Each line of the data below from the one holding "Film in NYC'" to the one holding "Additionaly, I aimed", inclusive, is to be reproduced exactly; no other line belongs in the answer.

-*-*-

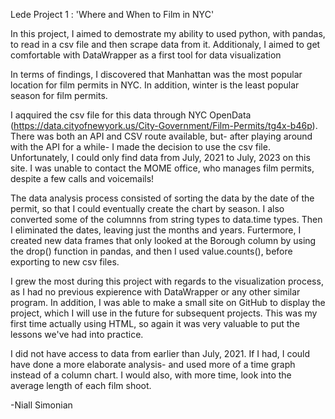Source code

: Lede Project 1 : 'Where and When to Film in NYC'

In this project, I aimed to demostrate my ability to used python, with pandas, to read in a csv file and then scrape data from it. 
Additionaly, I aimed to get comfortable with DataWrapper as a first tool for data visualization 

In terms of findings, I discovered that Manhattan was the most popular location for film permits in NYC. In addition, winter is the least popular season for film permits. 

I aqquired the csv file for this data through NYC OpenData (https://data.cityofnewyork.us/City-Government/Film-Permits/tg4x-b46p). 
There was both an API and CSV route available, but- after playing around with the API for a while- I made the decision to use the csv file. 
Unfortunately, I could only find data from July, 2021 to July, 2023 on this site. I was unable to contact the MOME office, who manages film permits, despite a few calls and voicemails!
 
The data analysis process consisted of sorting the data by the date of the permit, so that I could eventually create the chart by season. I also converted some of the columnns from string types to data.time types. Then I eliminated the dates, leaving just the months and years. 
Furtermore, I created new data frames that only looked at the Borough column by using the drop() function in pandas, and then I used value.counts(), before exporting to new csv files.  

I grew the most during this project with regards to the visualization process, as I had no previous expierence with DataWrapper or any other similar program. In addition, I was able to make a small site on GitHub to display the project, which I will use in the future for subsequent projects. This was my first time actually using HTML, so again it was very valuable to put the lessons we've had into practice. 

I did not have access to data from earlier than July, 2021. If I had, I could have done a more elaborate analysis- and used more of a time graph instead of a column chart. I would also, with more time, look into the average length of each film shoot. 

-Niall Simonian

-*-*-

RESPONSE TO THIS TASK:
: Lede Project 1 : 'Where and When to Film in NYC'

In this project, I aimed to demostrate my ability to used python, with pandas, to read in a csv file and then scrape data from it. 
Additionaly, I aimed to get comfortable with DataWrapper as a first tool for data visualization 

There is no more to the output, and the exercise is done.